Originally from Sterling, Va., Noland worked at the Tennessee Higher Education Commission from 1998 until 2006 as the assistant director of academic programs, director of academic affairs and the associate executive director. While at THEC, he helped develop and implement the Tennessee Education Lottery Scholarship program. He went to West Virginia from THEC.
Most of the questions Noland fielded from the various university constituencies during Thursday’s forums, which began at 8:45 a.m and continued all day, were asked of Robert Frank on Wednesday. Frank, provost and senior vice president for academic affairs at Kent State University in Ohio, attended campus forums and a reception Wednesday.
Throughout the presidential search process, the argument that salaries are too low at ETSU has been discussed. According to an internal study, ETSU’s salaries for faculty are last in the nation. School staff said they face the same situation with pay.

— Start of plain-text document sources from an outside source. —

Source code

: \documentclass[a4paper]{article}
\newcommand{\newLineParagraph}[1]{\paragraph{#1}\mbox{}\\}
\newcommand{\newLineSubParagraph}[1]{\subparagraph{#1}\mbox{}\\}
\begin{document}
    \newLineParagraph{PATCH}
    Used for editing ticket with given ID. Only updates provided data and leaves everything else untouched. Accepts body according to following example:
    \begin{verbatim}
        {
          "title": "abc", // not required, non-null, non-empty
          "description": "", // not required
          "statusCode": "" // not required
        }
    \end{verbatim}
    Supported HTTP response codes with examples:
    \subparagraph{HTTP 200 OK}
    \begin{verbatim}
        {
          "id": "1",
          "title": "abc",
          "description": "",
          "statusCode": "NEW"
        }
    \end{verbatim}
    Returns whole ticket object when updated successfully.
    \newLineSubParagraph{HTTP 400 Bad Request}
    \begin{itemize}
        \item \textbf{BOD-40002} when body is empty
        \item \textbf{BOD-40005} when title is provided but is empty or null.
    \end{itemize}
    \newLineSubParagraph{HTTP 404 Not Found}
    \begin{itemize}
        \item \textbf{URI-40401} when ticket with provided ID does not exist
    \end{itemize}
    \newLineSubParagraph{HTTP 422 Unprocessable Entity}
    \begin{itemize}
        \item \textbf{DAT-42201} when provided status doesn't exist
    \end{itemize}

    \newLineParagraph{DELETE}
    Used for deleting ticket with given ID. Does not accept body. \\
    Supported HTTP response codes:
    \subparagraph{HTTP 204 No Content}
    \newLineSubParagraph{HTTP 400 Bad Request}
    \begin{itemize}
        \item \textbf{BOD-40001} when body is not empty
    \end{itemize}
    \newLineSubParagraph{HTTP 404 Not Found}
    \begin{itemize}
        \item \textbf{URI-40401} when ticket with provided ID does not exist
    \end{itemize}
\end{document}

Noland said ETSU was fortunate, though, in that employees there have not been furloughed or experienced layoffs. Many schools have had to reduce their employees to deal with continuing budget reversions from state governments.
Still, salaries could be improved, he said.
“We’ve got to look at diversifying our revenues,” he said in the morning staff forum. “State support may improve a little but it’s never going to be where it was.”
He suggested fundraising, grants, contracts and the recruitment of out-of-state and international students as ways to increase revenue to help increase salaries. Students who are not residents of Tennessee pay more tuition.
Asked by Margaret Miller, director of ETSU’s financial aid office, if Noland would continue his policy of listening to knowledgeable faculty and staff to make decisions as he did when he worked at THEC and sought her advice on financial aid issues as it related to the lottery scholarship, he said he would.
“You got to listen to the boots in the field,” he said. “Administrators have all kinds of crazy ideas,” adding that didn’t always make those good ideas.
He said he would not only solicit input directly, but encouraged everyone to contact him.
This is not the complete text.